From multiple CCTV cameras, Khalfan assembled a video narrative of the entire operation. It included bits of clumsy maslul for good measure. For instance, the camera above the door to one hotel’s bathroom showed Daveron entering bald and coming out with a full head of hair, without even noticing that he was on camera, although it was not hidden. This was not something that would have given the team away in real time, but the sloppy execution of the identity switch certainly made things easier for the investigators.
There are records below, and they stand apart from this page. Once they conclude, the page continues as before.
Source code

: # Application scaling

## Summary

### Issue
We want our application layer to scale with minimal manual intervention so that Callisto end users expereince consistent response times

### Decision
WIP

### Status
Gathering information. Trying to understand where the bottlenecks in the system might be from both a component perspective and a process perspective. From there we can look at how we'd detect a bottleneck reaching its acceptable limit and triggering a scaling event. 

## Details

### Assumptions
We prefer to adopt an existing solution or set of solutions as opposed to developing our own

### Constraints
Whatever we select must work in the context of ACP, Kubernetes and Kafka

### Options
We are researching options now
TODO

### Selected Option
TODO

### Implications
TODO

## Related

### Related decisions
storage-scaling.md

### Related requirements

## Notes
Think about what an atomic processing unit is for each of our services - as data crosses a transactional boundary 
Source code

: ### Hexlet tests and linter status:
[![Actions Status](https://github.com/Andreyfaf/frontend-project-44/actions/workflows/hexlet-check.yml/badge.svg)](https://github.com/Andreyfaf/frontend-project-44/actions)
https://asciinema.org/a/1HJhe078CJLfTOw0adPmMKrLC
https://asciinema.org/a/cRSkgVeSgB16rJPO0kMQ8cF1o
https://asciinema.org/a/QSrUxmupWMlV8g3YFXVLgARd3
Khalfan then held a press conference and put the entire video on the Internet for the world to see. He called on Dagan to “be a man” and own up to the hit. He demanded international arrest warrants
for Netanyahu and Dagan, and Interpol actually did issue arrest warrants for all twenty-seven members, though under their assumed names.
The countries whose passports Israel had used were furious. Many of them quietly cooperated with the Mossad, but not to the point of allowing their citizens, fictitious or not, to be dragged into assassination plots. Some governments ordered the Mossad representatives in their countries to leave immediately and would not allow the agency to replace them for several years. All of them cut back on their collaboration with the Israeli agency.
It was a calamity born of hubris. “I love Israel and love the Israelis,” said one of the former chiefs of German intelligence. “But your problem has always been that you disparage everyone—the Arabs, the Iranians, Hamas. You’re always the smartest and think that you can fool everyone all of the time. A little more respect for the other side, even if you think that he’s an ignorant Arab or an unimaginative German, and a little more modesty would have saved all of us from this awkward mess.”
On one level, none of that mattered in Israel. The harsh condemnations it was subjected to on the international stage—combined with similar condemnations the nation regularly received for its treatment of the Palestinians—produced an upsurge of patriotism. On Israel’s carnival holiday, Purim, which fell a few weeks after the story broke, a popular costume was that of a pistol-packing tennis player. Hundreds of Israelis with dual citizenship volunteered their passports to the Mossad for use in future operations. The organization’s website was flooded with inquiries about joining up.
Things were different, however, inside the agency. The exposure and the negative attention the Mossad got was terribly damaging on an operational level, despite the fact that Khalfan never managed to prosecute any of the perpetrators. Whole sections of the Mossad’s operations were shut down, both because so many operatives had had their cover blown and because of the need to develop new procedures and methodologies, after the old ones had been all over the media.